About three years later on a Sunday morning, my wife came up to me in the kitchen to show me a page in the El País newspaper. “Isn’t this the guy from the steps?” she asked. “Yes! It’s him!” I said, and grabbed the paper. It was a profile piece on José, a publishing sensation, discovered by an editor a few years before on her way into the park. She’d bought his book, thought it was the most wonderful history of the city she’d ever read, and signed him up the moment she finished it to publish the book properly and begin work on another volume.
My dreams of him writing away had turned out to be true! There was an image of him at his desk grinning as wildly as ever, wearing a newer suit in exactly the same style as the old one. The article said that he’d got help from ‘a passer by’ who had helped him print the first copies of his books while he worked selling secondhand books from a corner of the Retiro park, and that since then the book had been taken on by this major publishing house and was now in its fifth edition having sold 200,000 copies around the whole of Spain and in Latin America.
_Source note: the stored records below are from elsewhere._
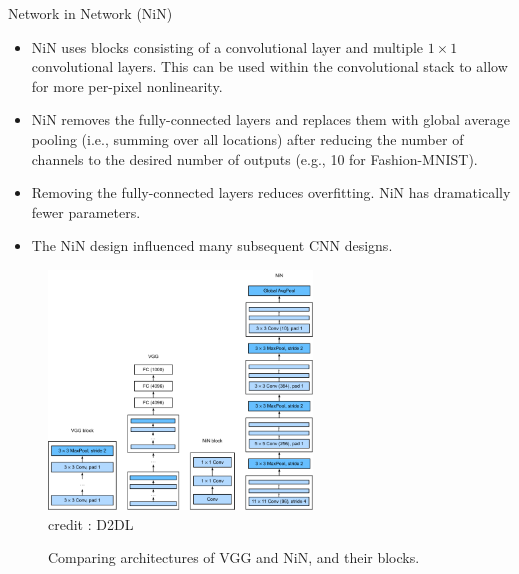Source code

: \begin{vbframe}{Network in Network (NiN)}
  \begin{itemize}
    \item NiN uses blocks consisting of a convolutional layer and multiple $1 \times 1$ convolutional layers. This can be used within the convolutional stack to allow for more per-pixel nonlinearity.
    \item NiN removes the fully-connected layers and replaces them with global average pooling (i.e., summing over all locations) after reducing the number of channels to the desired number of outputs (e.g., 10 for Fashion-MNIST).
    \item Removing the fully-connected layers reduces overfitting. NiN has dramatically fewer parameters.
    \item The NiN design influenced many subsequent CNN designs.
  \end{itemize}
\framebreak
  \begin{figure}
  \centering
    \includegraphics[width=7cm]{plots/moderncnn/nin.png}
    \tiny{\\ credit : D2DL}
    \caption{Comparing architectures of VGG and NiN, and their blocks.}
  \end{figure}

\end{vbframe}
José now enjoyed literary dinners, gave talks in the Circulo de Bellas Artes, and lived in his own rented flat in Malasaña, one of the nicest old parts of the city.
I was incredibly happy to read all this. “Why don’t you seek him out, go and say hello?” asked my wife. “Yes, I might,” I said, but in the end I never did.
Totally brilliant story! And the title of the book is……?
A great slice of life to be lifted by at the current time. 🙂
More of the same please!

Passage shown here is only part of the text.